Tuesday, December 22, 2009
A Brief History of Painting
Author: Roy Bolton
Published: 2006
Publisher: Magpie Books
This is a sort of guidebook on 4000 years of paintings (mainly of the Western World) written by an art expert associated with Christie's.
It is a very good introduction to the history of paintings.
The book begins with an introductory essay called "The Inner Life of Painting" by Matthew Collings (an art critic). Here he gives tips on how to develop an appreciation for a painting.

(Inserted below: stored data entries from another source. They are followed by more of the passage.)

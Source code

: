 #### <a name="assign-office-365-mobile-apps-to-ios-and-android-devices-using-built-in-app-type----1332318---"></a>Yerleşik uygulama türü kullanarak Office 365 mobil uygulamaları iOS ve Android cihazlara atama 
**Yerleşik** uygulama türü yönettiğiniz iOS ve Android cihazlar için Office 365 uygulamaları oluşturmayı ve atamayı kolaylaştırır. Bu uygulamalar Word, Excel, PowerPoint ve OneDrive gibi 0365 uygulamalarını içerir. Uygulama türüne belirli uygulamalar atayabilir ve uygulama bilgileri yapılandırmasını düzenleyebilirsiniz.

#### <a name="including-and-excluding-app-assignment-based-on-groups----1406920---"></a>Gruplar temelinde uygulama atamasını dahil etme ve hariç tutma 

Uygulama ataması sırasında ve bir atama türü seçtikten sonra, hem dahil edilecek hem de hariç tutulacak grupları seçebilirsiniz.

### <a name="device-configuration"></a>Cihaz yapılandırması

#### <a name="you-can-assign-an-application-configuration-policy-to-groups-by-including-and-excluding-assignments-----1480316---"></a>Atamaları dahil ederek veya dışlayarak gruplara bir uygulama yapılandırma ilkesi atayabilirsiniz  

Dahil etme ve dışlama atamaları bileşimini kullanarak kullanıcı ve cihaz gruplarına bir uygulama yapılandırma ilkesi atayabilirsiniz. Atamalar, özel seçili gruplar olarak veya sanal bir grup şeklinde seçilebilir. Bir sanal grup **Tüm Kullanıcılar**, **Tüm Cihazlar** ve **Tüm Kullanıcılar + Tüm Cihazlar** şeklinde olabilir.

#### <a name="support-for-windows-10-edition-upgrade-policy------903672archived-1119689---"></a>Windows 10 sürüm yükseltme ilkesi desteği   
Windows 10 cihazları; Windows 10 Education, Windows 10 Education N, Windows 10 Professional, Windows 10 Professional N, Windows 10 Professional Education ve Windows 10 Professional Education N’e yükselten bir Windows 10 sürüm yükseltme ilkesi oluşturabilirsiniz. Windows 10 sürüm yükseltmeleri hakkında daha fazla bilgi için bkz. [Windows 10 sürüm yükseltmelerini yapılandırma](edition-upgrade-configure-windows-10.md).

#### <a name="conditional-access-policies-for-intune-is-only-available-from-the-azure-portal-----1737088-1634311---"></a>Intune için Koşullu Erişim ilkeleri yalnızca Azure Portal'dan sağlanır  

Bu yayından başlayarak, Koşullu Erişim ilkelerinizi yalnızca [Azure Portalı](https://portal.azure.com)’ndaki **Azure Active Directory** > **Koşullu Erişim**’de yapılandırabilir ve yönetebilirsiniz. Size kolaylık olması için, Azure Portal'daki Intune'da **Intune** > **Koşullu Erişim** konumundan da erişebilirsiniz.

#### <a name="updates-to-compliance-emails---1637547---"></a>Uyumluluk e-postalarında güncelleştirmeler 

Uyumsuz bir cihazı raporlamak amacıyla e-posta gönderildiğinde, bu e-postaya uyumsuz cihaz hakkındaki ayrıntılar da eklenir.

This is followed by eight chapters covering - the paintings of the ancient world, the Italian Renaissance, the Northern Europe Renaissance, paintings of the seventeenth century, Rococo and Neo-Classicism, Romanticism and Pre-Raphaelites, Impressionism and Post Impressionism, Modernisn and the Contemporary Art.150 representative paintings are selected from different traditions and arranged chronologically in these chapters.
Each chapter has a summary at the beginning which describes how some of the historical events influenced the art of some well-known artists of that period.
The paintings selected as representative samples are mostly shown as full-page photographs on the odd numbered page (right page of an open book). They are accompanied by a brief guide to the painting and a short biography of the artist on the even numbered page (left page of the open book). Such an arrangement makes it easy for the reader to examine the painting while he reads the accompanying guide. However I wish the size of the book was slightly larger (this was a pocket-size edition) so that the details of the paintings were more visible.
After these chapters there is a pictorial timeline which locates artists and art movements in relation to one another in time. The book concludes with recommendations for further readings and a glossary which explains art terms and art movements.
I highly recommend this book to anyone interested to develop appreciation of paintings.
I had borrowed this book from the British Library, and while reading it I discovered to my horror that some pages had been torn off, obviously by the previous borrower (s). I wonder how people who have an aesthetic sense in art stoop down to such deplorable acts. This clearly demonstrates their lack of aesthetic sense as far as their morals and ethics are concerned.